C'era una volta il Draghi ritratto con tanto di elmetto prussiano in testa. Come a dire: «Mario, uno di noi». Tempi andati. Adesso lui sta dall'altra parte della barricata. Un nemico. Perchè in Germania l'ultimo giro di valzer monetario del presidente della Bce è risultato più indigesto dei crauti con babà a colazione. La Bild, il quotidiano che meglio di tutti sa solleticare la pancia dei tedeschi, la tocca piano, sfornando una prima pagina che è già tutto un programma: un fotomontaggio dell'ex governatore di Bankitalia con tanto di denti aguzzi e mantello rosso, accompagnato dal titolo «Così il conte Draghila (sic) succhia i nostri conti correnti, svuotandoli». Sotto accusa finisce soprattutto la politica dei tassi a zero, definita una «follia monetaria: nel suo mandato abbiamo perso miliardi».
Siamo, insomma, tornati all'eleganza teutonica di un tempo, quando Der Spiegel metteva in copertina un fumante piatto di spaghetti condito con una P38. Il tono becero della Bild enfatizza però solo quello che a Berlino e dintorni è un sentire comune, un malcontento generale compendiato dalle parole meno sgangherate, ma più acuminate vista la carica ricoperta, del presidente della Bundesbank, Jens Weidmann.
Il falco dei falchi, colui che sempre ha osteggiato ogni misura non convenzionale, è convinto che il numero uno dell'Eurotower abbia «oltrepassato il limite», dal momento che «un pacchetto di tale portata non era necessario». Se giovedì scorso, in conferenza stampa, Draghi aveva cercato di minimizzare i contrasti in seno al board sottolineando il fatto che non si era dovuto ricorrere a una votazione sul pacchetto di aiuti, e se una fonte dell'istituto ha parlato ieri di non più di cinque oppositori, l'entrata a gamba tesa del capo della Buba racconta un'altra storia. Una storia ad alta tensione fra i 25 componenti del consiglio, a dar credito a una fonte citata da Afp. Secondo cui «una decina» di membri avrebbe mostrato il pollice verso nei confronti del secondo round di quantitative easing da 20 miliardi di euro al mese. Un'indiscrezione confermata peraltro anche dal sito tedesco di Spiegel. L'ostilità al maxi-pacchetto sarebbe inoltre venuta a galla qualche giorno prima della riunione della Bce attraverso il parere formulato da un comitato di esperti della banca centrale. Un parere in sintonia non solo con le idee dei guardiani del rigore, ma anche con i sostenitori tradizionali di Draghi come il governatore della Banca di Francia, François Villeroy de Galhau e, ancora più sorprendente, Benoît Coeuré, appartenente al Comitato esecutivo e conoscitore dei mercati.

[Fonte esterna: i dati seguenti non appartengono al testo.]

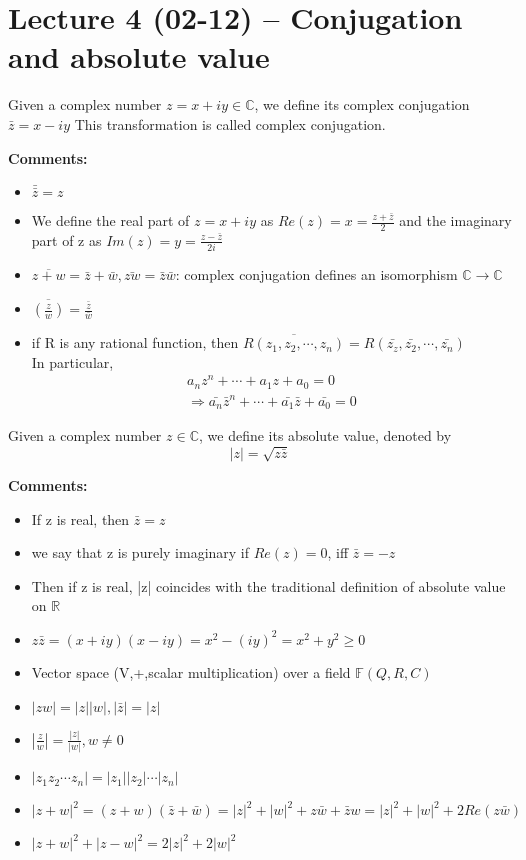 \section{Lecture 4 (02-12) -- {Conjugation and absolute value}}
\begin{definition}{}
Given a complex number $z=x+iy \in \mathbb{C}$, we define its complex conjugation $ \bar{z}=x-iy $ This transformation is called complex conjugation. 
\end{definition}
\textbf{Comments:}
\begin{itemize}
\item $ \bar{\bar{z}}=z $
\item  We define the real part of $ z=x+iy $ as $ Re(z)=x=\frac{z+\bar{z}}{2} $ and the imaginary part of z as $ Im(z)=y=\frac{z-\bar{z}}{2i} $ 
\item  $ \overline{z+w}=\bar{z}+\bar{w}, \bar{zw}=\bar{z}\bar{w} $: complex conjugation defines an isomorphism $ \mathbb{C}\rightarrow\mathbb{C} $  
\item $\overline{(\frac{z}{w})}=\frac{\bar{z}}{\bar{w}} $
\item if R is any rational function, then $ \overline{R(z_1,z_2,\cdots,z_n)}=R(\bar{z_z},\bar{z_2},\cdots,\bar{z_n}) $
\\In particular, \begin{align*}{}{}
a_nz^n+\cdots+a_1z+a_0=0\\
\Rightarrow \bar{a_n}\bar{z}^n+\cdots+\bar{a_1}\bar{z}+\bar{a_0}=0
\end{align*} 
\end{itemize}
\begin{definition}{}
Given a complex number $ z \in \mathbb{C} $, we define its absolute value, denoted by $$ |z|=\sqrt{z\bar{z}} $$
\end{definition}
\textbf{Comments:}
\begin{itemize}
\item If z is real, then $ \bar{z}=z $
\item we say that z is purely imaginary if $ Re(z)=0 $, iff $ \bar{z}=-z $ 
\item Then if z is real, |z| coincides with the traditional definition of absolute value on $\mathbb{R}$
\item $ z\bar{z}=(x+iy)(x-iy)=x^2-{(iy)}^2=x^2+y^2\geq0 $ 
\item Vector space (V,+,scalar multiplication) over a field $ \mathbb{F}(Q,R,C) $ 
\item $ |zw|=|z||w|,|\bar{z}|=|z| $
\item $ |\frac{z}{w}|=\frac{|z|}{|w|},w\neq0 $
\item $|z_1z_2\cdots z_n|=|z_1||z_2|\cdots |z_n|  $
\item ${|z+w|}^2=(z+w)(\bar{z}+\bar{w})={|z|}^2+{|w|}^2+z\bar{w}+\bar{z}w=|z|^2+|w|^2+2Re(z\bar{w}) $
\item $ {|z+w|}^2+{|z-w|}^2=2{|z|}^2+2{|w|}^2 $ 
\end{itemize}
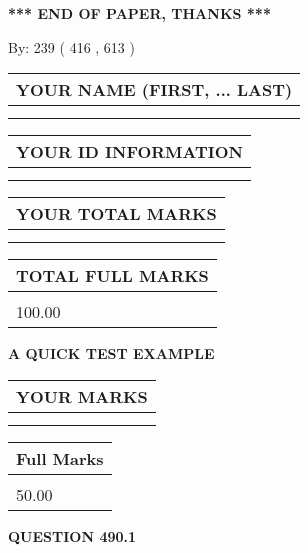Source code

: \documentclass[12pt]{article}
\begin{document}
\vspace{1.0in} 
{\textbf{\large{ *** END OF PAPER, THANKS *** }}} 
   
   
\hspace{1.0in} By: 
 239 ( 416 ,  613 )
   
   
   
   
\newpage 
\setcounter{page}{ 
   490001 } 
   
   
   
   
\noindent\begin{tabular}{|l|}
\hline
YOUR NAME (FIRST, ... LAST)  \\
\hline
 \\ 
 \\ 
\hline
\end{tabular}
\hspace{0.05in} \begin{tabular}{|l|}
\hline
 YOUR   ID   INFORMATION  \\
\hline
 \\ 
 \\ 
\hline
\end{tabular}
   
   
\vspace{0.2in}\noindent\begin{tabular}{|l|}
\hline
YOUR TOTAL MARKS  \\
\hline
 \\ 
 \\ 
\hline
\end{tabular}
\hspace{0.05in} \begin{tabular}{|l|}
\hline
TOTAL FULL MARKS  \\
\hline
 \\ 
100.00 \\
\hline
\end{tabular}
   
   
 \vspace{0.2in}
{\LARGE {\textbf{ A QUICK TEST EXAMPLE}}}
   
   
  
\vspace{0.2in}
  
\noindent\begin{tabular}{|l|}
\hline
 YOUR MARKS  \\
\hline
 \\ 
 \\ 
\hline
\end{tabular}
\hspace{0.05in} \begin{tabular}{|l|}
\hline
 Full Marks  \\
\hline
 \\ 
50.00 \\
\hline
\end{tabular}
{\textbf{\Large{QUESTION
490.1 
}}}
  
\end{document}
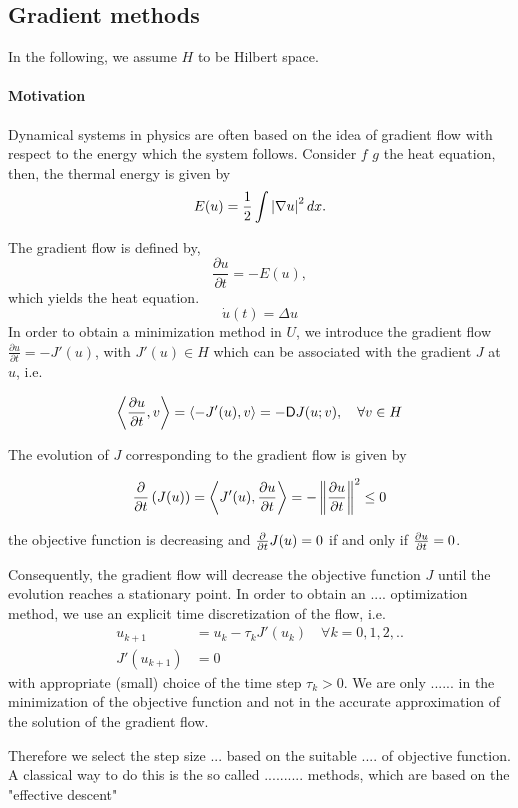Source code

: \subsection{Gradient methods}
In the following, we assume $H$ to be Hilbert space.
\paragraph{Motivation}
	Dynamical systems in physics are often based on the idea of gradient flow with respect to the energy which the system follows. Consider $f$ $g$ the heat equation, then, the thermal energy is given by
	\[
		E(u)=\frac{1}{2}\int \left|\nabla u\right|^2 dx.
	\]
	
	The gradient flow is defined by,
	\[
		\frac{\partial u}{\partial t} = -E(u),
	\]
	which yields the heat equation.
	\[
		\dot{u}(t)=\Delta u
	\]
In order to obtain a minimization method in $U$, we introduce the gradient flow $\frac{\partial u}{\partial t} = -J'(u)$, with $J'(u)\in H$ which can be associated with the gradient $J$ at $u$, i.e.

\[
	\left\langle \frac{\partial u}{{\partial t}}, v \right\rangle = \left\langle-J'(u), v\right\rangle = -\mathsf{D}J(u;v), \quad \forall v \in H
\]

The evolution of $J$ corresponding to the gradient flow is given by

\[
	\frac{\partial}{\partial t} \left(J(u)\right) = \left\langle J'(u), \frac{\partial u}{{\partial t}} \right\rangle = -\left\lVert\frac{\partial u}{{\partial t}}\right\rVert^2 \leq 0
\]

the objective function is decreasing and $\frac{\partial }{{\partial t}} J(u) =0$ if and only if $\frac{\partial u}{{\partial t}}=0$.

Consequently, the gradient flow will decrease the objective function $J$ until the evolution reaches a stationary point. In order to obtain an .... optimization method, we use an explicit time discretization of the flow, i.e.
\begin{align*}
u_{k+1}&=u_k - \tau_kJ'(u_k) \quad \forall k=0,1,2,.. \\
J'(u_{k+1})&=0
\end{align*}
with appropriate (small) choice of the time step $\tau_k >0$. We are only ...... in the minimization of the objective function and not in the accurate approximation of the solution of the gradient flow.

Therefore we select the step size ... based on the suitable .... of objective function. A classical way to do this is the so called .......... methods, which are based on the "effective descent"

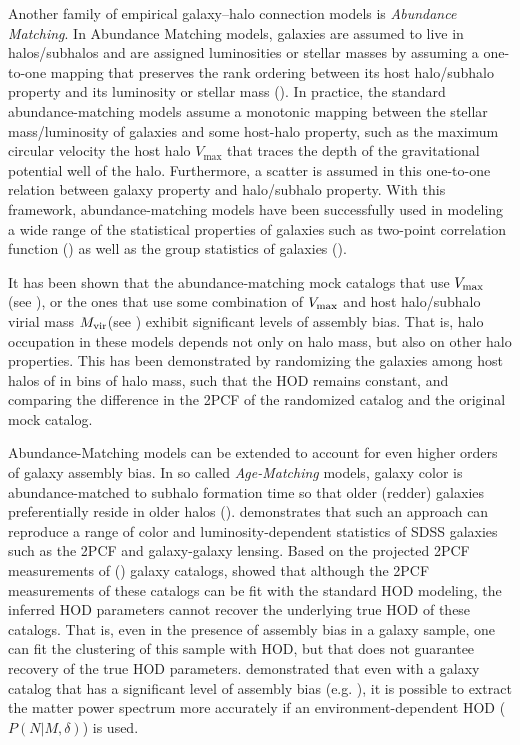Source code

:\documentclass[12pt, preprint]{aastex}
\begin{document}
Another family of empirical galaxy--halo connection models is \emph{Abundance} \emph{Matching}. In Abundance Matching models, galaxies are assumed to live in halos/subhalos and are assigned luminosities or stellar masses by assuming a one-to-one mapping that preserves the rank ordering between its host halo/subhalo property and its luminosity or stellar mass
(\citealt{kravtsov2004,vale2004,tasitsiomi2004,conroy2009,guo2010,wetzel2010,Neisten2011,watson2012,rodriguez2012,kravstov2013,mao2015,chavez2016}). 
In practice, the standard abundance-matching models assume a monotonic mapping between the stellar mass/luminosity of galaxies and some host-halo property, such as 
the maximum circular velocity the host halo $V_\mathrm{max}$ that traces the depth of the gravitational potential well of the halo. Furthermore, a scatter is assumed in this one-to-one relation between galaxy property and halo/subhalo property. With this framework, abundance-matching models have been successfully used in modeling a wide range of the 
statistical properties of galaxies such as two-point correlation function (\citealt{reddick2013,lehman2015,hod_vs_sham}) as well as the group statistics of galaxies (\citealt{sham_gmf}). 

It has been shown that the abundance-matching mock catalogs that use $V_{\rm max}$ (see \citealt{hw2013,arz2014}), or the ones that use some combination of $V_{\rm max}$ and host halo/subhalo virial mass $M_{\rm vir} $(see \citealt{lehman2015}) exhibit significant levels of assembly bias. That is, halo occupation in these models depends not only on halo mass, but also on other halo properties. This has been demonstrated by randomizing the galaxies among host halos of in bins of halo mass, such that the HOD remains constant, and comparing the difference in the 2PCF of the randomized catalog and the original mock catalog.  

Abundance-Matching models can be extended to account for even higher orders of galaxy 
assembly bias. In so called \emph{Age-Matching} models, galaxy color is abundance-matched
to subhalo formation time so that older (redder) galaxies preferentially reside in older halos (\citealt{hw2013}). \citet{hearin2014} demonstrates that such an approach can reproduce a range of color and luminosity-dependent statistics of SDSS galaxies such as the 2PCF and galaxy-galaxy lensing. Based on the projected 2PCF measurements of (\citealt{hw2013}) galaxy catalogs, \citet{arz2014} showed that although the 2PCF measurements of these catalogs can be fit with the standard HOD modeling, the inferred HOD parameters cannot recover the underlying true HOD of these catalogs. That is, even in the presence of assembly bias in a galaxy sample, one can fit the clustering of this sample with HOD, but that does not guarantee recovery of the true HOD parameters. \citet{mcewen2016} demonstrated that even with a galaxy catalog that has a significant level of assembly bias (e.g. \citealt{hw2013}), it is possible to extract the matter power spectrum more accurately if an environment-dependent HOD ($P(N|M,\delta)$) is used. 
\end{document}
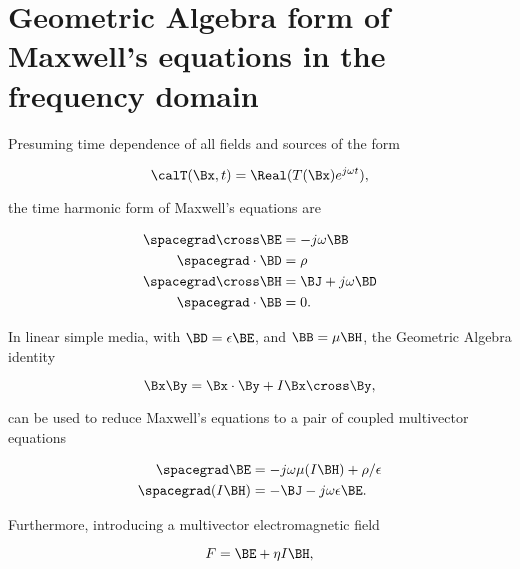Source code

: %
%
\section{Geometric Algebra form of Maxwell's equations in the frequency domain}

Presuming time dependence of all fields and sources of the form

\begin{dmath}\label{eqn:frequencydomainCore:20}
\calT(\Bx, t) = \Real( T(\Bx) e^{j \omega t} ),
\end{dmath}

the time harmonic form of Maxwell's equations are

\begin{dmath}\label{eqn:frequencydomainCore:40}
\begin{aligned}
\spacegrad \cross \BE &= -j \omega \BB \\
\spacegrad \cdot \BD &= \rho \\
\spacegrad \cross \BH &= \BJ + j \omega \BD \\
\spacegrad \cdot \BB &= 0.
\end{aligned}
\end{dmath}

In linear simple media, with \( \BD = \epsilon \BE \), and \( \BB = \mu \BH \), the Geometric Algebra identity

\begin{dmath}\label{eqn:frequencydomainCore:120}
\Bx \By = \Bx \cdot \By + I \Bx \cross \By,
\end{dmath}

can be used to reduce Maxwell's equations to a pair of coupled multivector equations

\begin{dmath}\label{eqn:frequencydomainCore:60}
\begin{aligned}
\spacegrad \BE     &= -j \omega \mu (I \BH) + \rho/\epsilon \\
\spacegrad (I \BH) &= -\BJ - j \omega \epsilon \BE.
\end{aligned}
\end{dmath}

Furthermore, introducing a multivector electromagnetic field

\begin{dmath}\label{eqn:frequencydomainCore:80}
F = \BE + \eta I \BH,
\end{dmath}


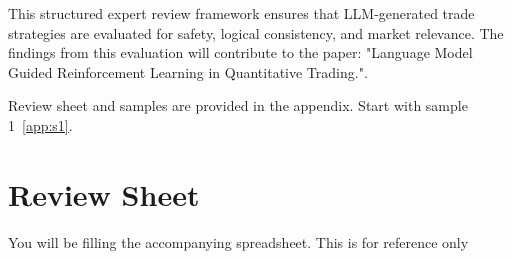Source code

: \documentclass[8pt]{scrartcl}
\begin{document}
This structured expert review framework ensures that LLM-generated trade strategies are evaluated for safety, logical consistency, and market relevance. The findings from this evaluation will contribute to the paper: "Language Model Guided Reinforcement Learning in Quantitative Trading.".

Review sheet and samples are provided in the appendix. Start with sample 1~\ref{app:s1}.




\newpage

\appendix
\section*{Review Sheet}
\label{app:Review_Sheet}

You will be filling the accompanying spreadsheet. This is for reference only

\begin{table}[h]
    \centering
    \renewcommand{\arraystretch}{1.3}
    \setlength{\tabcolsep}{5pt}
    \caption{Expert Review Sheet}
\end{table}
\end{document}
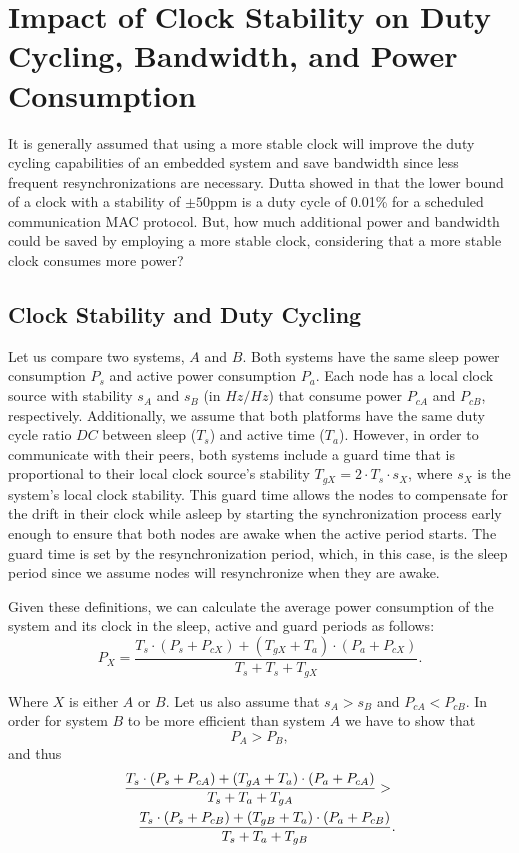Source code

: \section{Impact of Clock Stability on Duty Cycling, Bandwidth, and Power Consumption}
\label{sec:power}

It is generally assumed that using a more stable clock will improve the duty
cycling capabilities of an embedded system and save bandwidth since less 
frequent resynchronizations are necessary. Dutta
showed in \cite{dutta2007procrastination} that the lower bound of a clock with
a stability of $\pm 50$ppm is a duty cycle of 0.01\% for a scheduled
communication MAC protocol. But, how much additional power and bandwidth could be saved by
employing a more stable clock, considering that a more stable clock consumes
more power? 

\subsection{Clock Stability and Duty Cycling}
Let us compare two systems, $A$ and $B$. Both systems have the same sleep power
consumption $P_s$ and active power consumption $P_a$.  Each node has a local
clock source with stability $s_A$ and $s_B$ (in $Hz/Hz$) that consume power $P_{cA}$ and $P_{cB}$,
respectively. Additionally, we assume that both platforms have the same duty
cycle ratio $DC$ between sleep ($T_s$) and active time ($T_a$). However, in order
to communicate with their peers, both systems include a guard time that is
proportional to their local clock source's stability $T_{gX} = 2 \cdot T_s \cdot
s_X$, where $s_X$ is the system's local clock stability. This guard time
allows the nodes to compensate for the drift in their clock while asleep by starting 
the synchronization process early enough to ensure that both nodes are awake when 
the active period starts. The guard time is set by the resynchronization period, which,
 in this case, is the sleep period since we assume nodes will resynchronize when 
they are awake.

Given these definitions, we can calculate the average power consumption of the
system and its clock in the sleep, active and guard periods as follows:
\begin{equation}
	P_X = \frac{T_s \cdot (P_s + P_{cX}) + (T_{gX} + T_a) \cdot (P_a + P_{cX})}{T_s + T_s + T_{gX}}.
\end{equation}

Where $X$ is either $A$ or $B$. Let us also assume that $s_A > s_B$ and $P_{cA} < P_{cB}$. In order for
system $B$ to be more efficient than system $A$ we have to show that
\begin{equation}
	P_A > P_B,
\end{equation}
and thus
\begin{eqnarray}
	\lefteqn{\frac{T_s \cdot (P_s + P_{cA}) + (T_{gA} + T_a) \cdot (P_a + P_{cA})}{T_s + T_a + T_{gA}}  > } \nonumber \\
	& & \frac{T_s \cdot (P_s + P_{cB}) + (T_{gB} + T_a) \cdot (P_a +
	P_{cB})}{T_s + T_a + T_{gB}}.\label{eq:1}
\end{eqnarray}

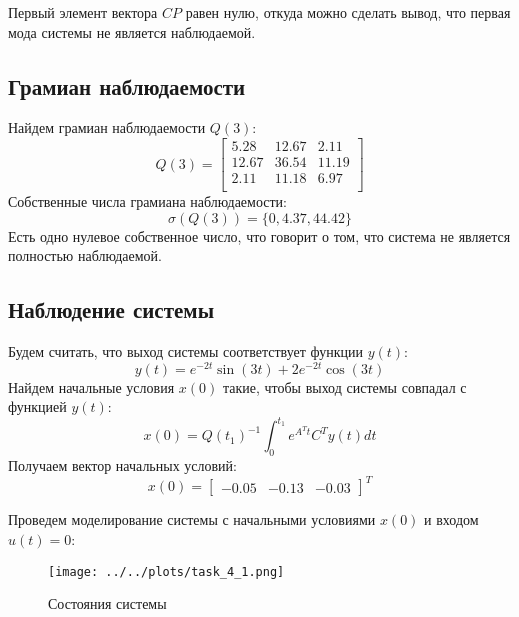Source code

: Первый элемент вектора $CP$ равен нулю, откуда можно сделать вывод, что первая мода системы не является наблюдаемой. 

\subsection{Грамиан наблюдаемости}
Найдем грамиан наблюдаемости $Q(3)$:
\begin{equation}
    Q(3) = \begin{bmatrix}
        5.28  & 12.67  & 2.11 \\ 
        12.67  & 36.54  & 11.19 \\ 
        2.11  & 11.18  & 6.97 \\ 
        \end{bmatrix}
\end{equation}
Собственные числа грамиана наблюдаемости:
\begin{equation}
    \sigma(Q(3)) = \{0, 4.37, 44.42\}
\end{equation}
Есть одно нулевое собственное число, что говорит о том, что система не является полностью наблюдаемой.

\subsection{Наблюдение системы}
Будем считать, что выход системы соответствует функции $y(t)$:
\begin{equation}
    y(t) = e^{-2t} \sin(3t) +2e^{-2t} \cos(3t) 
\end{equation}
Найдем начальные условия $x(0)$ такие, чтобы выход системы совпадал с функцией $y(t)$:
\begin{equation}
    x(0) = Q(t_1)^{-1} \int_0^{t_1} e^{A^Tt}C^Ty(t)dt
\end{equation}
Получаем вектор начальных условий:
\begin{equation}
    x(0) = \begin{bmatrix}
        -0.05 & -0.13 & -0.03
    \end{bmatrix}^T
\end{equation}

Проведем моделирование системы с начальными условиями $x(0)$ и входом $u(t) = 0$: 

\begin{figure}[H]
    \centering
    \texttt{[image: ../../plots/task\_4\_1.png]}
    \caption{Состояния системы}
    \label{fig:task4_states}
\end{figure}

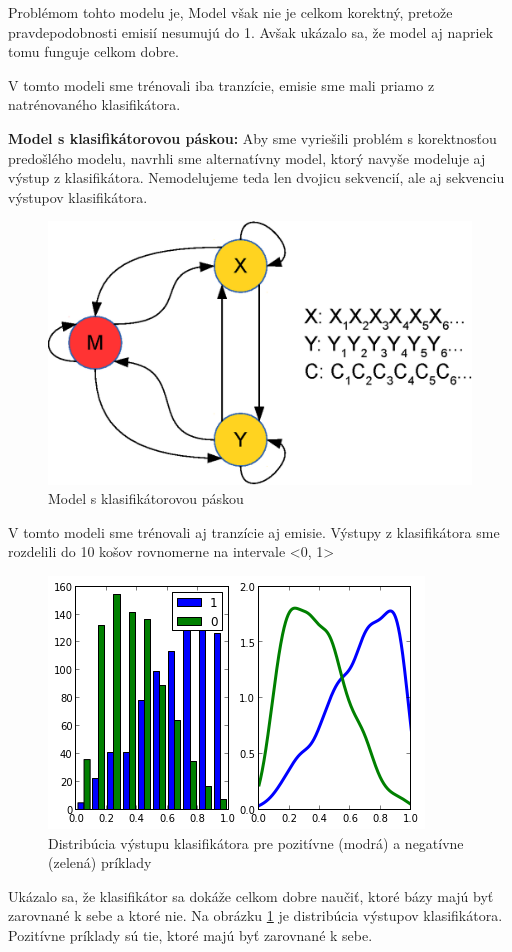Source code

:\documentclass{svk_short_sk}
\begin{document}
Problémom tohto modelu je, Model však nie je celkom korektný, pretože pravdepodobnosti emisií nesumujú do 1. Avšak ukázalo sa, že model aj napriek tomu funguje celkom dobre.

V tomto modeli sme trénovali iba tranzície, emisie sme mali priamo z natrénovaného klasifikátora.

\textbf{Model s klasifikátorovou páskou:}
Aby sme vyriešili problém s korektnosťou predošlého modelu, navrhli sme alternatívny model, ktorý navyše modeluje aj výstup z klasifikátora.
Nemodelujeme teda len dvojicu sekvencií, ale aj sekvenciu výstupov klasifikátora.

\begin{figure}[htp]
    \centering
    \includegraphics[width=.3\textwidth]{images/model_clf_paska}
    \caption{Model s klasifikátorovou páskou}
\end{figure}

V tomto modeli sme trénovali aj tranzície aj emisie. Výstupy z klasifikátora sme rozdelili do 10 košov rovnomerne na intervale <0, 1>

\begin{figure}[htp]
    \centering
    \includegraphics[width=.3\textwidth]{images/clf_m_test}
    \caption{Distribúcia výstupu klasifikátora pre pozitívne (modrá) a negatívne (zelená) príklady}
    \label{fig:clf-m-dist}
\end{figure}

Ukázalo sa, že klasifikátor sa dokáže celkom dobre naučiť, ktoré bázy majú byť zarovnané k sebe a ktoré nie. Na obrázku \ref{fig:clf-m-dist} je distribúcia výstupov klasifikátora. Pozitívne príklady sú tie, ktoré majú byť zarovnané k sebe.

\nocite{*}



\end{document}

Il cambio di campo della Francia non va sottovalutato. Con l'arrivo di Christine Lagarde al vertice della Bce, all'inizio di novembre, l'asse dell'Eurotower potrebbe spostarsi sul versante dei falchi.
Il fatto stesso che il Qe non abbia una scadenza incorporata, lascia aperta la porta a una sua rapida chiusura se prevarrà il peso di chi teme la penuria di asset a basso rischio, la creazione di una bolla sui mercati finanziari e la tendenza ad assumere rischi eccessivi nel mercato immobiliare. La rottamazione delle politiche di allentamento sarebbe un duro colpo per l'Italia e per i nostri conti pubblici: senza il bazooka, spread e rendimenti dei titoli di Stato riprenderebbero l'ascensore.